Below are some records. Write out exactly their lines from the one with "-d : the parameter" through the one with "- Tumour Segmentation Labelling Assistant", and leave the pictures behind.
BEGIN Data listing
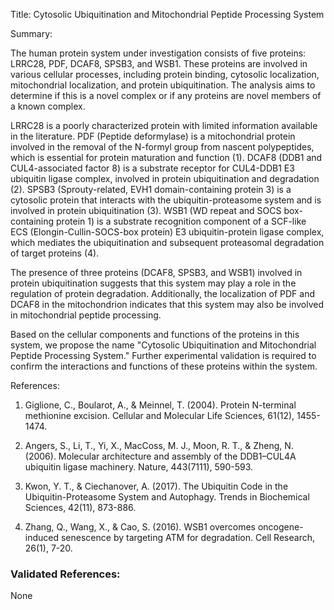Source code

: Title: Cytosolic Ubiquitination and Mitochondrial Peptide Processing System

Summary:

The human protein system under investigation consists of five proteins: LRRC28, PDF, DCAF8, SPSB3, and WSB1. These proteins are involved in various cellular processes, including protein binding, cytosolic localization, mitochondrial localization, and protein ubiquitination. The analysis aims to determine if this is a novel complex or if any proteins are novel members of a known complex.

LRRC28 is a poorly characterized protein with limited information available in the literature. PDF (Peptide deformylase) is a mitochondrial protein involved in the removal of the N-formyl group from nascent polypeptides, which is essential for protein maturation and function (1). DCAF8 (DDB1 and CUL4-associated factor 8) is a substrate receptor for CUL4-DDB1 E3 ubiquitin ligase complex, involved in protein ubiquitination and degradation (2). SPSB3 (Sprouty-related, EVH1 domain-containing protein 3) is a cytosolic protein that interacts with the ubiquitin-proteasome system and is involved in protein ubiquitination (3). WSB1 (WD repeat and SOCS box-containing protein 1) is a substrate recognition component of a SCF-like ECS (Elongin-Cullin-SOCS-box protein) E3 ubiquitin-protein ligase complex, which mediates the ubiquitination and subsequent proteasomal degradation of target proteins (4).

The presence of three proteins (DCAF8, SPSB3, and WSB1) involved in protein ubiquitination suggests that this system may play a role in the regulation of protein degradation. Additionally, the localization of PDF and DCAF8 in the mitochondrion indicates that this system may also be involved in mitochondrial peptide processing.

Based on the cellular components and functions of the proteins in this system, we propose the name "Cytosolic Ubiquitination and Mitochondrial Peptide Processing System." Further experimental validation is required to confirm the interactions and functions of these proteins within the system.

References:

1. Giglione, C., Boularot, A., & Meinnel, T. (2004). Protein N-terminal methionine excision. Cellular and Molecular Life Sciences, 61(12), 1455-1474.

2. Angers, S., Li, T., Yi, X., MacCoss, M. J., Moon, R. T., & Zheng, N. (2006). Molecular architecture and assembly of the DDB1–CUL4A ubiquitin ligase machinery. Nature, 443(7111), 590-593.

3. Kwon, Y. T., & Ciechanover, A. (2017). The Ubiquitin Code in the Ubiquitin-Proteasome System and Autophagy. Trends in Biochemical Sciences, 42(11), 873-886.

4. Zhang, Q., Wang, X., & Cao, S. (2016). WSB1 overcomes oncogene-induced senescence by targeting ATM for degradation. Cell Research, 26(1), 7-20.

### Validated References: 

None



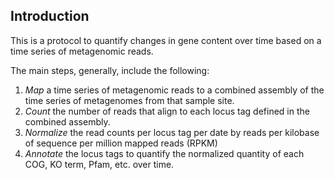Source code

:## Introduction

This is a protocol to quantify changes in gene content over time based on a time series of metagenomic reads. 

The main steps, generally, include the following: 

1. *Map* a time series of metagenomic reads to a combined assembly of the time series of metagenomes from that sample site.  
2. *Count* the number of reads that align to each locus tag defined in the combined assembly.  
3. *Normalize* the read counts per locus tag per date by reads per kilobase of sequence per million mapped reads (RPKM)
4. *Annotate* the locus tags to quantify the normalized quantity of each COG, KO term, Pfam, etc. over time.

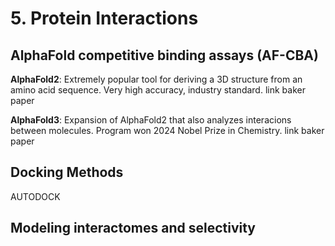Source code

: # 5. Protein Interactions
## AlphaFold competitive binding assays (AF-CBA)
**AlphaFold2**: Extremely popular tool for deriving a 3D structure from an amino acid sequence. Very high accuracy, industry standard. link baker paper

**AlphaFold3**: Expansion of AlphaFold2 that also analyzes interacions between molecules. Program won 2024 Nobel Prize in Chemistry. link baker paper

## Docking Methods
AUTODOCK
## Modeling interactomes and selectivity
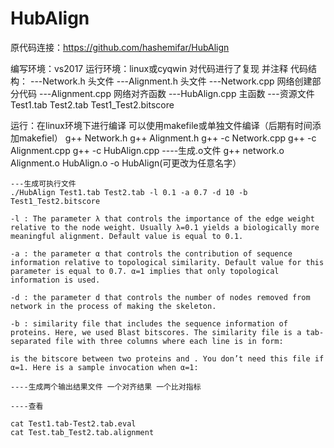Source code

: # HubAlign
原代码连接：https://github.com/hashemifar/HubAlign

编写环境：vs2017 运行环境：linux或cyqwin 
对代码进行了复现 并注释
代码结构：
  ---Network.h 头文件
  ---Alignment.h 头文件
  ---Network.cpp 网络创建部分代码
  ---Alignment.cpp 网络对齐函数
  ---HubAlign.cpp 主函数
  ---资源文件 Test1.tab Test2.tab Test1_Test2.bitscore
 
运行：在linux环境下进行编译  可以使用makefile或单独文件编译（后期有时间添加makefiel）
    g++ Network.h
    g++ Alignment.h
    g++ -c Network.cpp
    g++ -c Alignment.cpp
    g++ -c HubAlign.cpp
    ----生成.o文件
    g++ network.o Alignment.o HubAlign.o -o HubAlign(可更改为任意名字）
 
    ---生成可执行文件
    ./HubAlign Test1.tab Test2.tab -l 0.1 -a 0.7 -d 10 -b Test1_Test2.bitscore
    
    -l : The parameter λ that controls the importance of the edge weight relative to the node weight. Usually λ=0.1 yields a biologically more meaningful alignment. Default value is equal to 0.1.

    -a : the parameter α that controls the contribution of sequence information relative to topological similarity. Default value for this parameter is equal to 0.7. α=1 implies that only topological information is used.

    -d : the parameter d that controls the number of nodes removed from network in the process of making the skeleton.

    -b : similarity file that includes the sequence information of proteins. Here, we used Blast bitscores. The similarity file is a tab-separated file with three columns where each line is in form:

    is the bitscore between two proteins and . You don’t need this file if α=1. Here is a sample invocation when α=1:
    
    ----生成两个输出结果文件 一个对齐结果 一个比对指标
    
    ----查看
    
    cat Test1.tab-Test2.tab.eval
    cat Test.tab_Test2.tab.alignment
 
   
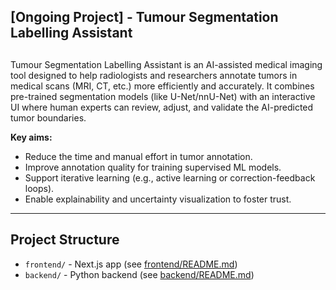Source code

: ## [Ongoing Project] - Tumour Segmentation Labelling Assistant

##
Tumour Segmentation Labelling Assistant is an AI-assisted medical imaging tool designed to help radiologists and researchers annotate tumors in medical scans (MRI, CT, etc.) more efficiently and accurately. It combines pre-trained segmentation models (like U-Net/nnU-Net) with an interactive UI where human experts can review, adjust, and validate the AI-predicted tumor boundaries.

**Key aims:**
- Reduce the time and manual effort in tumor annotation.
- Improve annotation quality for training supervised ML models.
- Support iterative learning (e.g., active learning or correction-feedback loops).
- Enable explainability and uncertainty visualization to foster trust.

---

## Project Structure
- `frontend/` - Next.js app (see [frontend/README.md](frontend/README.md))
- `backend/` - Python backend (see [backend/README.md](backend/README.md))
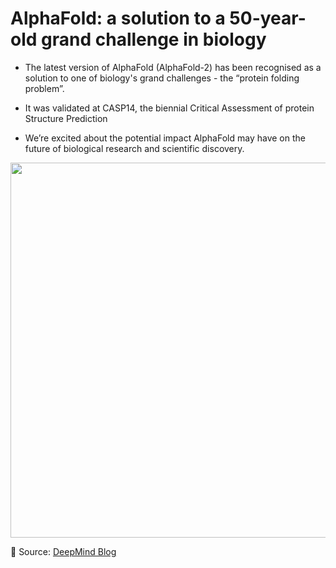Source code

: # AlphaFold: a solution to a 50-year-old grand challenge in biology

- The latest version of AlphaFold (AlphaFold-2) has been recognised as a solution to one of biology's grand challenges - the “protein folding problem”. 

- It was validated at CASP14, the biennial Critical Assessment of protein Structure Prediction

- We’re excited about the potential impact AlphaFold may have on the future of biological research and scientific discovery. 

[<p align="center"> <img src="https://github.com/Machine-Learning-Tokyo/AI-ML-Newsletter/blob/master/images/alphafold.gif" width="600" /> </p>](https://deepmind.com/blog/article/alphafold-a-solution-to-a-50-year-old-grand-challenge-in-biology)

📌 Source: [DeepMind Blog](https://deepmind.com/blog/article/alphafold-a-solution-to-a-50-year-old-grand-challenge-in-biology)

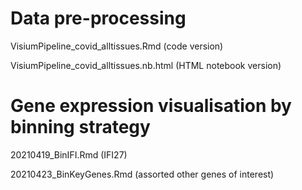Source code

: # Data pre-processing

VisiumPipeline_covid_alltissues.Rmd (code version)

VisiumPipeline_covid_alltissues.nb.html (HTML notebook version)

# Gene expression visualisation by binning strategy

20210419_BinIFI.Rmd (IFI27)

20210423_BinKeyGenes.Rmd (assorted other genes of interest)
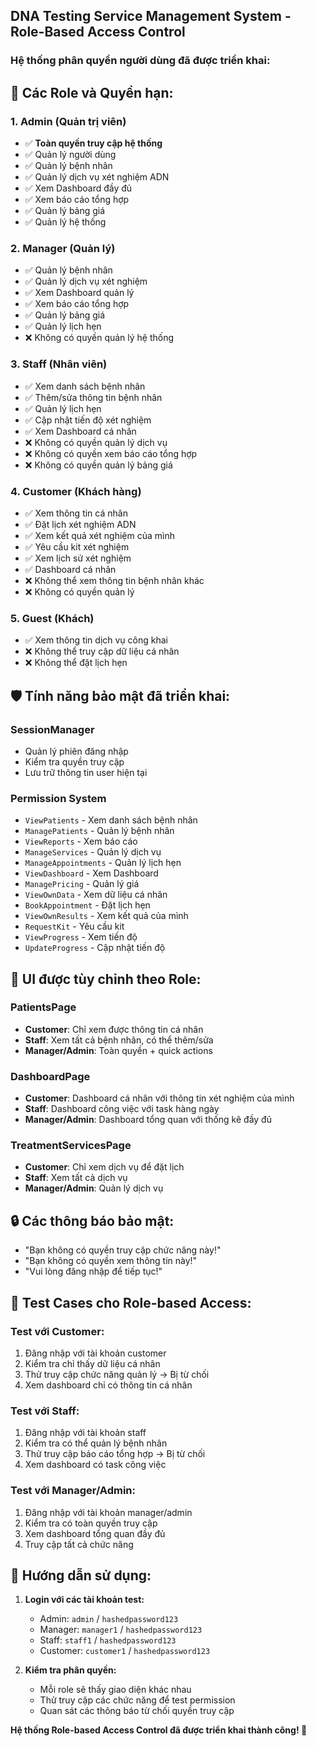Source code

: ## DNA Testing Service Management System - Role-Based Access Control

### Hệ thống phân quyền người dùng đã được triển khai:

## 🔐 **Các Role và Quyền hạn:**

### 1. **Admin** (Quản trị viên)
- ✅ **Toàn quyền truy cập hệ thống**
- ✅ Quản lý người dùng
- ✅ Quản lý bệnh nhân
- ✅ Quản lý dịch vụ xét nghiệm ADN
- ✅ Xem Dashboard đầy đủ
- ✅ Xem báo cáo tổng hợp
- ✅ Quản lý bảng giá
- ✅ Quản lý hệ thống

### 2. **Manager** (Quản lý)
- ✅ Quản lý bệnh nhân
- ✅ Quản lý dịch vụ xét nghiệm
- ✅ Xem Dashboard quản lý
- ✅ Xem báo cáo tổng hợp
- ✅ Quản lý bảng giá
- ✅ Quản lý lịch hẹn
- ❌ Không có quyền quản lý hệ thống

### 3. **Staff** (Nhân viên)
- ✅ Xem danh sách bệnh nhân
- ✅ Thêm/sửa thông tin bệnh nhân
- ✅ Quản lý lịch hẹn
- ✅ Cập nhật tiến độ xét nghiệm
- ✅ Xem Dashboard cá nhân
- ❌ Không có quyền quản lý dịch vụ
- ❌ Không có quyền xem báo cáo tổng hợp
- ❌ Không có quyền quản lý bảng giá

### 4. **Customer** (Khách hàng)
- ✅ Xem thông tin cá nhân
- ✅ Đặt lịch xét nghiệm ADN
- ✅ Xem kết quả xét nghiệm của mình
- ✅ Yêu cầu kit xét nghiệm
- ✅ Xem lịch sử xét nghiệm
- ✅ Dashboard cá nhân
- ❌ Không thể xem thông tin bệnh nhân khác
- ❌ Không có quyền quản lý

### 5. **Guest** (Khách)
- ✅ Xem thông tin dịch vụ công khai
- ❌ Không thể truy cập dữ liệu cá nhân
- ❌ Không thể đặt lịch hẹn

## 🛡️ **Tính năng bảo mật đã triển khai:**

### **SessionManager**
- Quản lý phiên đăng nhập
- Kiểm tra quyền truy cập
- Lưu trữ thông tin user hiện tại

### **Permission System**
- `ViewPatients` - Xem danh sách bệnh nhân
- `ManagePatients` - Quản lý bệnh nhân
- `ViewReports` - Xem báo cáo
- `ManageServices` - Quản lý dịch vụ
- `ManageAppointments` - Quản lý lịch hẹn
- `ViewDashboard` - Xem Dashboard
- `ManagePricing` - Quản lý giá
- `ViewOwnData` - Xem dữ liệu cá nhân
- `BookAppointment` - Đặt lịch hẹn
- `ViewOwnResults` - Xem kết quả của mình
- `RequestKit` - Yêu cầu kit
- `ViewProgress` - Xem tiến độ
- `UpdateProgress` - Cập nhật tiến độ

## 📱 **UI được tùy chỉnh theo Role:**

### **PatientsPage**
- **Customer**: Chỉ xem được thông tin cá nhân
- **Staff**: Xem tất cả bệnh nhân, có thể thêm/sửa
- **Manager/Admin**: Toàn quyền + quick actions

### **DashboardPage**
- **Customer**: Dashboard cá nhân với thông tin xét nghiệm của mình
- **Staff**: Dashboard công việc với task hàng ngày
- **Manager/Admin**: Dashboard tổng quan với thống kê đầy đủ

### **TreatmentServicesPage**
- **Customer**: Chỉ xem dịch vụ để đặt lịch
- **Staff**: Xem tất cả dịch vụ
- **Manager/Admin**: Quản lý dịch vụ

## 🔒 **Các thông báo bảo mật:**
- "Bạn không có quyền truy cập chức năng này!"
- "Bạn không có quyền xem thông tin này!"
- "Vui lòng đăng nhập để tiếp tục!"

## 🧪 **Test Cases cho Role-based Access:**

### **Test với Customer:**
1. Đăng nhập với tài khoản customer
2. Kiểm tra chỉ thấy dữ liệu cá nhân
3. Thử truy cập chức năng quản lý → Bị từ chối
4. Xem dashboard chỉ có thông tin cá nhân

### **Test với Staff:**
1. Đăng nhập với tài khoản staff
2. Kiểm tra có thể quản lý bệnh nhân
3. Thử truy cập báo cáo tổng hợp → Bị từ chối
4. Xem dashboard có task công việc

### **Test với Manager/Admin:**
1. Đăng nhập với tài khoản manager/admin
2. Kiểm tra có toàn quyền truy cập
3. Xem dashboard tổng quan đầy đủ
4. Truy cập tất cả chức năng

## 📝 **Hướng dẫn sử dụng:**

1. **Login với các tài khoản test:**
   - Admin: `admin` / `hashedpassword123`
   - Manager: `manager1` / `hashedpassword123`
   - Staff: `staff1` / `hashedpassword123`
   - Customer: `customer1` / `hashedpassword123`

2. **Kiểm tra phân quyền:**
   - Mỗi role sẽ thấy giao diện khác nhau
   - Thử truy cập các chức năng để test permission
   - Quan sát các thông báo từ chối quyền truy cập

**Hệ thống Role-based Access Control đã được triển khai thành công! 🎉**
END Data listing
- _Task response_
    -d : the parameter d that controls the number of nodes removed from network in the process of making the skeleton.

    -b : similarity file that includes the sequence information of proteins. Here, we used Blast bitscores. The similarity file is a tab-separated file with three columns where each line is in form:

    is the bitscore between two proteins and . You don’t need this file if α=1. Here is a sample invocation when α=1:
    
    ----生成两个输出结果文件 一个对齐结果 一个比对指标
    
    ----查看
    
    cat Test1.tab-Test2.tab.eval
    cat Test.tab_Test2.tab.alignment
 
   
Source code

: ## [Ongoing Project] - Tumour Segmentation Labelling Assistant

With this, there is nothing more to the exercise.